I’m trying out something new today!

I thought it would be cool to share the stories of some real people who are defying the box to create their own version of a Kick-Ass Life.

If you all like this I’ll do it again…..so please be sure to leave your thoughts in the comments below. There will be potential prizes for you if you do.

Meet Fiona Leonard. I first met Fiona in a Law of Attraction  program that I was part of  about 5 years ago. She had just sold all of her belongings and was setting out to travel across America with her family. She is a fine example of someone who is blazing their own trial.

Fiona is a storyteller and storyseller whose diplomatic background provides the perfect skill set for writing about the world, talking her way out of difficult situations and inspiring people to read what she has written. Her wanderlust has taken her across 20 countries on four continents. She now lives, loves, writes and home schools in Ghana, West Africa, while plotting ways to travel some more.
After years of doing every other sort of writing, Fiona has finally returned to crafting novels – it has proved to be a joyous reunion.

How do you Defy the Box?

Over the last few years I’ve climbed out of a lot of boxes.
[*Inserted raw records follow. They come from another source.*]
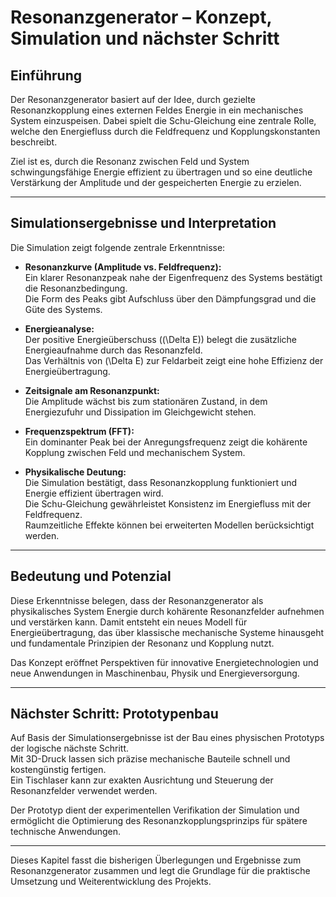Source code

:# Resonanzgenerator – Konzept, Simulation und nächster Schritt

## Einführung

Der Resonanzgenerator basiert auf der Idee, durch gezielte Resonanzkopplung eines externen Feldes Energie in ein mechanisches System einzuspeisen. Dabei spielt die Schu-Gleichung eine zentrale Rolle, welche den Energiefluss durch die Feldfrequenz und Kopplungskonstanten beschreibt.

Ziel ist es, durch die Resonanz zwischen Feld und System schwingungsfähige Energie effizient zu übertragen und so eine deutliche Verstärkung der Amplitude und der gespeicherten Energie zu erzielen.

---

## Simulationsergebnisse und Interpretation

Die Simulation zeigt folgende zentrale Erkenntnisse:

- **Resonanzkurve (Amplitude vs. Feldfrequenz):**  
  Ein klarer Resonanzpeak nahe der Eigenfrequenz des Systems bestätigt die Resonanzbedingung.  
  Die Form des Peaks gibt Aufschluss über den Dämpfungsgrad und die Güte des Systems.

- **Energieanalyse:**  
  Der positive Energieüberschuss (\(\Delta E\)) belegt die zusätzliche Energieaufnahme durch das Resonanzfeld.  
  Das Verhältnis von \(\Delta E\) zur Feldarbeit zeigt eine hohe Effizienz der Energieübertragung.

- **Zeitsignale am Resonanzpunkt:**  
  Die Amplitude wächst bis zum stationären Zustand, in dem Energiezufuhr und Dissipation im Gleichgewicht stehen.

- **Frequenzspektrum (FFT):**  
  Ein dominanter Peak bei der Anregungsfrequenz zeigt die kohärente Kopplung zwischen Feld und mechanischem System.

- **Physikalische Deutung:**  
  Die Simulation bestätigt, dass Resonanzkopplung funktioniert und Energie effizient übertragen wird.  
  Die Schu-Gleichung gewährleistet Konsistenz im Energiefluss mit der Feldfrequenz.  
  Raumzeitliche Effekte können bei erweiterten Modellen berücksichtigt werden.

---

## Bedeutung und Potenzial

Diese Erkenntnisse belegen, dass der Resonanzgenerator als physikalisches System Energie durch kohärente Resonanzfelder aufnehmen und verstärken kann. Damit entsteht ein neues Modell für Energieübertragung, das über klassische mechanische Systeme hinausgeht und fundamentale Prinzipien der Resonanz und Kopplung nutzt.

Das Konzept eröffnet Perspektiven für innovative Energietechnologien und neue Anwendungen in Maschinenbau, Physik und Energieversorgung.

---

## Nächster Schritt: Prototypenbau

Auf Basis der Simulationsergebnisse ist der Bau eines physischen Prototyps der logische nächste Schritt.  
Mit 3D-Druck lassen sich präzise mechanische Bauteile schnell und kostengünstig fertigen.  
Ein Tischlaser kann zur exakten Ausrichtung und Steuerung der Resonanzfelder verwendet werden.

Der Prototyp dient der experimentellen Verifikation der Simulation und ermöglicht die Optimierung des Resonanzkopplungsprinzips für spätere technische Anwendungen.

---

Dieses Kapitel fasst die bisherigen Überlegungen und Ergebnisse zum Resonanzgenerator zusammen und legt die Grundlage für die praktische Umsetzung und Weiterentwicklung des Projekts.
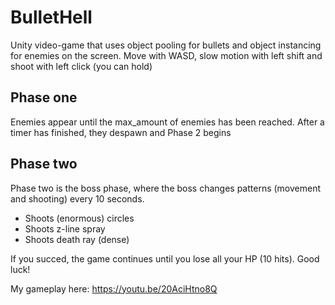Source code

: # BulletHell
Unity video-game that uses object pooling for bullets and object instancing for enemies on the screen.
Move with WASD, slow motion with left shift and shoot with left click (you can hold)

## Phase one
Enemies appear until the max_amount of enemies has been reached. After a timer has finished, they despawn and Phase 2 begins

## Phase two
Phase two is the boss phase, where the boss changes patterns (movement and shooting) every 10 seconds.
- Shoots (enormous) circles
- Shoots z-line spray
- Shoots death ray (dense)

If you succed, the game continues until you lose all your HP (10 hits). Good luck!

My gameplay here:
https://youtu.be/20AciHtno8Q
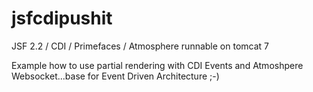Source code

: jsfcdipushit
============

JSF 2.2 / CDI / Primefaces / Atmosphere runnable on tomcat 7


Example how to use partial rendering with CDI Events and Atmoshpere Websocket...base for Event Driven Architecture ;-)
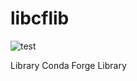 # libcflib
![test](https://github.com/regro/libcflib/workflows/test/badge.svg)

Library Conda Forge Library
Career: I’m self-publishing my second novel as an e-book having decided to forego the traditional publishing route.

Culture: I’m an Australian writer married to a Ghanaian/Filippino photographer, living in Ghana, West Africa. We married while we were both living in Zimbabwe.

Education: I have a ten year old daughter whom I have home schooled for two and a half years.

Stuff: In 2009 we sold up our house and car and put everything in storage and left Australia to spend a year travelling across the US and Canada. At the end of the year we moved to Ghana where we live with my in-laws. If we had to move again tomorrow I think we could fit all our possessions in a car. (And if we threw away all my husband’s photography gear and my daughter’s art supplies, it would probably fit in a suitcase!)

Oh, and I’m also a vegetarian!

Have you always lived an unconventional life?

This question made me laugh out loud! No! Absolutely not.

From a career perspective it’s all been pretty mainstream – I went to a good school, was VERY well behaved, got good grades, went to university, got a job with the Australian foreign service and was a bureaucrat for ten years. After that I spent five years working as a consultant in foreign and trade policy. But I think the unconventional yearnings have been there for a while.  We lived in five different houses in ten years (in the same town) so I think you’d have to suspect there was an urge for something different. When I finally jumped I did it in a big way.

What made you take that leap?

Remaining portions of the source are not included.